> [Problem to solve]: Sort through the entries below and pull out lines containing the word "possible".

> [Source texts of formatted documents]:
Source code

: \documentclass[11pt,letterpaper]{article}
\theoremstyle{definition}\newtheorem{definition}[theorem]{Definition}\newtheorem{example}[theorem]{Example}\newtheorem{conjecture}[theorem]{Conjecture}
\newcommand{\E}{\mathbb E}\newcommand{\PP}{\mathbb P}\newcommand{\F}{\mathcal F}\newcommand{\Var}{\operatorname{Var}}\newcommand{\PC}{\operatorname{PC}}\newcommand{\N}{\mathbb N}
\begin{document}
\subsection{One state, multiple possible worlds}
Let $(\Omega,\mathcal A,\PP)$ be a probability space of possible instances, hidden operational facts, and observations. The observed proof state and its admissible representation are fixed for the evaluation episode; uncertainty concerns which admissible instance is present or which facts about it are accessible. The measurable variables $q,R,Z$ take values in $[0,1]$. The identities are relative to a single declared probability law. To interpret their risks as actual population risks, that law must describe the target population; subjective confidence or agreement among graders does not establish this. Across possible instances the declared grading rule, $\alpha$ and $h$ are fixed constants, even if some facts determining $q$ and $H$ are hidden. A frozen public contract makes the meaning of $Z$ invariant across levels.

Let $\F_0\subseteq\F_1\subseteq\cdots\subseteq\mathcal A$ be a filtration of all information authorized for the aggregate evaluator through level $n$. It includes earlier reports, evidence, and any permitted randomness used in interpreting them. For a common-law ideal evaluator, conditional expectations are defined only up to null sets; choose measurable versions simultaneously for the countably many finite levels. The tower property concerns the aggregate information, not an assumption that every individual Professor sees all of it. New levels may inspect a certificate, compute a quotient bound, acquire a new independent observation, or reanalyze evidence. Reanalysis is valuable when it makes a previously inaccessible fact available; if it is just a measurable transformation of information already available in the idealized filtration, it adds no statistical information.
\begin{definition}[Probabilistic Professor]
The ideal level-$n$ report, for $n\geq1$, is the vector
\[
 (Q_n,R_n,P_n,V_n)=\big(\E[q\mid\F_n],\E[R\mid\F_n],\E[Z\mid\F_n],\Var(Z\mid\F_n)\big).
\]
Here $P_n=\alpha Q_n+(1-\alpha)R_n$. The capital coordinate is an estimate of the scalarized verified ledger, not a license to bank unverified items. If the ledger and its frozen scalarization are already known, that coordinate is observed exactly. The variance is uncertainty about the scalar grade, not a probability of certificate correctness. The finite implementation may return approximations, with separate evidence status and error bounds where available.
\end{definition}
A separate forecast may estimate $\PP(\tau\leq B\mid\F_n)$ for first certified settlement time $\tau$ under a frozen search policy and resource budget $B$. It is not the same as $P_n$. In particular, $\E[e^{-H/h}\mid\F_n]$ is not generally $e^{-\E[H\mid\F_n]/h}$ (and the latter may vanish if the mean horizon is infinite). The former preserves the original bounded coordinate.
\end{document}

> [Output for this task]:
\subsection{One state, multiple possible worlds}
Let $(\Omega,\mathcal A,\PP)$ be a probability space of possible instances, hidden operational facts, and observations. The observed proof state and its admissible representation are fixed for the evaluation episode; uncertainty concerns which admissible instance is present or which facts about it are accessible. The measurable variables $q,R,Z$ take values in $[0,1]$. The identities are relative to a single declared probability law. To interpret their risks as actual population risks, that law must describe the target population; subjective confidence or agreement among graders does not establish this. Across possible instances the declared grading rule, $\alpha$ and $h$ are fixed constants, even if some facts determining $q$ and $H$ are hidden. A frozen public contract makes the meaning of $Z$ invariant across levels.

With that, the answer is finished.